◆ Work order
Where does the string "triggered" appear in the records? Copy each line that holds it.

◆ Information supplied
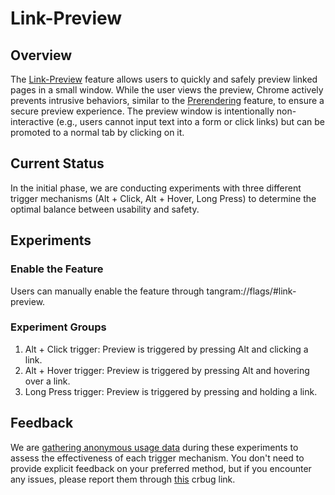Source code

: # Link-Preview

## Overview
The
[Link-Preview](https://docs.google.com/document/d/1hrWfVIDrPkrBlf8A576dDBH7Q34ESMLvOObt0j9i0SU/edit?usp=sharing)
feature allows users to quickly and safely preview linked pages in a small
window. While the user views the preview, Chrome actively prevents intrusive
behaviors, similar to the
[Prerendering](https://wicg.github.io/nav-speculation/prerendering.html)
feature, to ensure a secure preview experience. The preview window is
intentionally non-interactive (e.g., users cannot input text into a form or
click links) but can be promoted to a normal tab by clicking on it.

## Current Status
In the initial phase, we are conducting experiments with three different trigger
mechanisms (Alt + Click, Alt + Hover, Long Press) to determine the optimal
balance between usability and safety.

## Experiments
### Enable the Feature
Users can manually enable the feature through tangram://flags/#link-preview.

### Experiment Groups
1. Alt + Click trigger: Preview is triggered by pressing Alt and clicking a
link.
2. Alt + Hover trigger: Preview is triggered by pressing Alt and hovering over
a link.
3. Long Press trigger: Preview is triggered by pressing and holding a link.

## Feedback
We are
[gathering anonymous usage data](https://chromium.googlesource.com/chromium/src/+/main/tools/metrics/histograms/README.md)
during these experiments to assess the effectiveness of each trigger mechanism.
You don't need to provide explicit feedback on your preferred method, but if you
encounter any issues, please report them through
[this](https://crbug.com/343110535) crbug link.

◆ Result
1. Alt + Click trigger: Preview is triggered by pressing Alt and clicking a
2. Alt + Hover trigger: Preview is triggered by pressing Alt and hovering over
3. Long Press trigger: Preview is triggered by pressing and holding a link.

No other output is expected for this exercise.